Comme d'autres villes, Lyon eut
ses « reclus ». On en saisit l'existence au XIe siècle, au moment où,
un peu partout en Occident, des ermites, pour prophétiser l'absolu divin,
fuyaient le monde (qui aussitôt leur courait après). On vit alors des hommes et
des femmes se retirer à proximité
de la ville, en de petits ermitages appelés « recluseries » : une
minuscule bicoque jouxte une chapelle, dans un petit jardin soigneusement clos.
On peut les suivre à peu
près jusqu'au XVIe siècle, mais leur belle époque ne dépassa guère le XIVe
siècle.
On a hésité sur leur nombre ;
l'estimation la plus sûre est de onze établissements, disposés à la
périphérie de la ville, souvent près des remparts, ce qui a suggéré à quelques
historiens qu'elles avaient pu avoir en quelque sorte un rôle de gardiens aux
portes de la cité. En fait, selon le meilleur auteur sur la question (M.C.
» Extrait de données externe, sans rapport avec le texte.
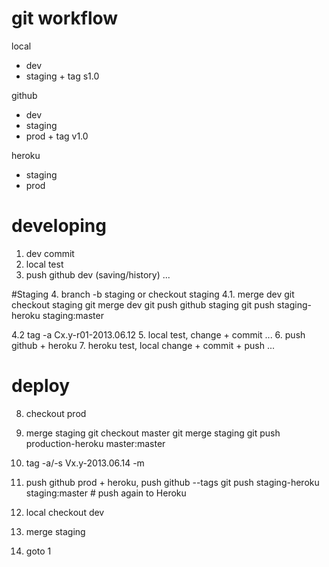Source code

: # git workflow

local 
- dev 
- staging + tag s1.0

github
- dev
- staging
- prod + tag v1.0

heroku
- staging
- prod

# developing
1. dev commit
2. local test
3. push github dev (saving/history)
...

#Staging
4. branch -b staging or checkout staging
4.1. merge dev
  git checkout staging
  git merge dev
  git push github staging
  git push staging-heroku staging:master

4.2 tag -a Cx.y-r01-2013.06.12
5. local test, change + commit
...
6. push github + heroku
7. heroku test, local change + commit + push
...

# deploy
8. checkout prod 
9. merge staging
  git checkout master
  git merge staging
  git push production-heroku master:master

10. tag -a/-s Vx.y-2013.06.14 -m
11. push github prod + heroku, push github --tags
    git push staging-heroku staging:master # push again to Heroku
12. local checkout dev
13. merge staging 
14. goto 1

 
 

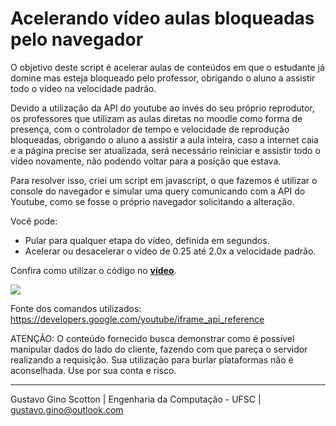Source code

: # Acelerando vídeo aulas bloqueadas pelo navegador
O objetivo deste script é acelerar aulas de conteúdos em que o estudante já domine mas esteja bloqueado pelo professor, obrigando o aluno a assistir todo o vídeo na velocidade padrão.

Devido a utilização da API do youtube ao invés do seu próprio reprodutor, os professores que utilizam as aulas diretas no moodle como forma de presença, com o controlador de tempo e velocidade de reprodução bloqueadas, obrigando o aluno a assistir a aula inteira, caso a internet caia e a página precise ser atualizada, será necessário reiniciar e assistir todo o vídeo novamente, não podendo voltar para a posição que estava.

Para resolver isso, criei um script em javascript, o que fazemos é utilizar o console do navegador e simular uma query comunicando com a API do Youtube, como se fosse o próprio navegador solicitando a alteração.

Você pode:
- Pular para qualquer etapa do vídeo, definida em segundos.
- Acelerar ou desacelerar o vídeo de 0.25 até 2.0x a velocidade padrão.

Confira como utilizar o código no **[vídeo](https://youtu.be/jLiCCBkBfK0)**.
<p>
    <a href="https://youtu.be/jLiCCBkBfK0" title="Video" target="_blank" rel="noopener"><img align="center" src="https://raw.githubusercontent.com/gustavogino/acelerando-videoaulas-bloqueadas/master/Video-preview.gif"></a>
</p>

Fonte dos comandos utilizados: https://developers.google.com/youtube/iframe_api_reference

ATENÇÃO: O conteúdo fornecido busca demonstrar como é possível manipular dados do lado do cliente, fazendo com que pareça o servidor realizando a requisição. Sua utilização para burlar plataformas não é aconselhada. Use por sua conta e risco.


-------------------------

Gustavo Gino Scotton    |   Engenharia da Computação - UFSC   |   gustavo.gino@outlook.com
Guigue, 1887), l'hypothèse la plus vraisemblable est que ces recluseries
marquaient le souvenir d'anciennes églises disparues, ou abandonnées par suite
de la contraction du territoire urbanisé, et que les collégiales ou monastères
qui en avaient la responsabilité avaient confiées à la
garde de pénitents solitaires. C'est ainsi qu'au chapitre de Saint-Paul
appartenaient les recluseries de Saint-Epipoy (au bord de la Saône, près de la
porte de Pierre Seize), Saint-Barthélémy (au pied de la montée de ce nom), et
Saint-Vincent ; aux chanoines de la Platière, Saint-Marcel (près de la porte du
même nom) ; aux Dames de Saint-Pierre, Saint-Clair du Griffon (au bord du
Rhône, près de la porte Saint-Clair) ; à Ainay, Saint-Sébastien (en haut
de la côte) et Sainte-Hélène (au bord du Rhône, au bout de la rue du même nom)
; à Saint-Georges,
Sainte-Madeleine (en haut du Gourguillon) ; enfin à Saint-Just
et Saint-Irénée, les recluseries de Sainte-Marguerite (près des remparts non
loin de Fourvière), et Saint-Martin des Vignes et Saint-Clair sous Sainte-Foy,
hors la ville, vers le sud.
Chaque église responsable
nommait à sa
convenance le reclus ou la recluse, le sexe étant indifférent (en fait, les
femmes furent sans doute les plus nombreuses). Le rituel d'installation, très
précis, comportait de faibles variantes, selon les établissements, mais
toujours la bénédiction du reclus dans le chœur de l'église responsable, et une
procession du clergé qui l'accompagnait à travers la ville jusqu'au lieu de sa retraite. Signalons que la
fameuse fermeture maçonnée de la porte, si prisée des romantiques, ne se
rencontre jamais.
Pauvre, ou ayant abandonné ses
biens, le reclus subsistait de pensions affectées, des produits de son petit
jardin, d'aumônes privées et publiques (souvent, de l'archevêque et du
consulat). Il devait vivre dans la prière ; celui
de Saint-Marcel portait l'habit de Saint-Ruf (des chanoines de la
Platière) ; celui de Saint-Clair du Griffon avait la garde des reliques de
saint Blaise, qu'on pouvait y vénérer. Un relâchement se produisit au XVe siècle.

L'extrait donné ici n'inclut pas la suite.